TV Week COVER STORY Voice actors include Sam Waterston, Jason Robards and Morgan Freeman

Remastered Burns' Civil War series will air

The Civil War: PBS marks documentary’s 25th anniverary
The Civil War: PBS marks documentary’s 25th anniverary

"Heritage, not hate."

That's a phrase that has been bandied about lately with the controversy over displaying the Confederate battle flag. Now viewers can experience again Ken Burns' seminal documentary that covered the heritage, the history, the hate and the "peculiar institution" that lay at the heart of the most crucial period in American history.

Twenty-five years after it was first shown, PBS will broadcast a digitally remastered edition of The Civil War. The nine-part, 12 1/2-hour series airs on AETN at 8 p.m. Monday through Friday. Running times vary each evening (see below).

The Civil War was seen by an astonishing 38.9 million viewers during its premiere in September 1990 -- a record for the highest-rated PBS series broadcast, which still stands.

The series helped turn Burns into what The New York Times called "the most accomplished documentary filmmaker of his generation."

Columnist George Will added, "'If better use has ever been made of television, I have not seen it and do not expect to see better until Ken Burns turns his prodigious talents to his next project."

The praise was widespread. The Civil War has been honored with more than 40 awards, including two Emmys, two Grammys, a Peabody Award, a D.W. Griffith Award and the Lincoln Prize.

Burns was caught off-guard: "When The Civil War first appeared on PBS, no one -- myself included -- was at all prepared for the overwhelming national response that followed."

It is, quite simply, important television and the gold standard for all historic documentaries that followed. It will be time well spent, even for those who saw the original. The high-definition restoration will be eye-opening.

"For the first time," Burns says in a recent PBS interview, "viewers will see what I saw when I looked through the lens of my camera. It is truly remarkable."

The series, narrated by David McCullough, features an A-list of Hollywood talent in voice roles. They include Sam Waterston (Abraham Lincoln), Julie Harris (Mary Chesnut), Jason Robards (Ulysses S. Grant), Morgan Freeman (Frederick Douglass), Garrison Keillor (Walt Whitman) and Arthur Miller (William T. Sherman).

Other voices include those of Derek Jacobi, Pamela Reed, Jeremy Irons, Kurt Vonnegut, Colleen Dewhurst, Hoyt Axton, Laurence Fishburne and Shelby Foote.

In a 2004 PBS interview, Burns noted that The Civil War was six years in the making. The project, he realized, "had taken longer than it took the nation to fight in the first place."

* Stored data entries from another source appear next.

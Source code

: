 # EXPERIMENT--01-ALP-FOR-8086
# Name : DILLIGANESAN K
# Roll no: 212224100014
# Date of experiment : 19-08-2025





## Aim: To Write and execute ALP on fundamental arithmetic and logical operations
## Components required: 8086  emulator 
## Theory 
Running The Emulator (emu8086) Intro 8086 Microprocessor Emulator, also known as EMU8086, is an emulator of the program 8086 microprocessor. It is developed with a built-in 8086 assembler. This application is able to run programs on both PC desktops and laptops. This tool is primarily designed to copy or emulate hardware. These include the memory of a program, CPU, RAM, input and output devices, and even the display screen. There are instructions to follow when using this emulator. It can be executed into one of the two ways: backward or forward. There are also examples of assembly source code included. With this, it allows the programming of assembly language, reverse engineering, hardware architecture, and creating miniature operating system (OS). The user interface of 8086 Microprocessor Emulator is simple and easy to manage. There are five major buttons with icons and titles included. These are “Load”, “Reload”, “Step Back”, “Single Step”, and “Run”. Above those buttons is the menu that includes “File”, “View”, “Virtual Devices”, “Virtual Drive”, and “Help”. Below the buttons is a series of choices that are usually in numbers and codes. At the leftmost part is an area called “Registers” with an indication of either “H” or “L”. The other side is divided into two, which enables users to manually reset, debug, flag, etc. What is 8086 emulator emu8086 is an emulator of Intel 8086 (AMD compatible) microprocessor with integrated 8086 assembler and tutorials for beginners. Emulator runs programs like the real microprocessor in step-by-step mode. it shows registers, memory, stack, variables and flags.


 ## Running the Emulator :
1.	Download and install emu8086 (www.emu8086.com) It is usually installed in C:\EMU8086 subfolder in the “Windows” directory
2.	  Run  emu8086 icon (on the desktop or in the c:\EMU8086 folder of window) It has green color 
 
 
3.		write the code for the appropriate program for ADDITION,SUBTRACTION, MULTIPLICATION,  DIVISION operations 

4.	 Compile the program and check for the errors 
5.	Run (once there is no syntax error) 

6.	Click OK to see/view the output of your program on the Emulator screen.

But the painstaking process permitted Burns to refine his now-familiar style that includes, he explains, "the careful use of archival photographs, live modern cinematography, music, narration and a chorus of first-person voices that together did more than merely recount a historical story.

"The Civil War was the greatest event in American history -- where paradoxically, in order to become one, we had to tear ourselves in two."

I've heard it explained this way. Before the Civil War, the common reference was, "The United States are." After, it was, "The United States is."

To put the war in perspective, roughly 2 percent of the population -- an estimated 620,000, according to the Civil War Trust -- died in the war. Two percent of America's population today (319 million) would be 6.38 million dead.

Burns added, "We wanted to tell the story of the bloodiest war in American history through the voices of the men and women who actually lived through it. And, to the greatest extent possible, we wanted to show the war and the people who experienced it through a medium that was still in its infancy in the 1860s -- photography."

In an Aug. 23 interview on CBS' Face the Nation, Burns said the central cause of the war was slavery and the theme of The Civil War is freedom, including "the tensions of individual freedom versus collective freedom and state's rights versus the federal government."

Burns noted, "All of these tensions have been in place since the very beginning, even before the beginning. But we also notice that race is always there. We pretend with the election of Barack Obama that we're in some post-racial society. And of course, you know, we're not."

That makes the lessons of The Civil War all the more apropos today.

Here are the episodes and running times. Note that all but Monday are double episodes.

Monday: "The Cause -- 1861," 8-9:30 p.m.

Tuesday: "A Very Bloody Affair"/"Forever Free -- 1862," 8-10:30 p.m.

Wednesday: "Simply Murder"/"The Universe of Battle -- 1863," 8-11 p.m.

Thursday: "Valley of the Shadow of Death"/"Most Hallowed Ground -- 1864," 8-10:30 p.m.

Friday: "War Is All Hell"/"The Better Angels of Our Nature -- 1865," 8-11 p.m.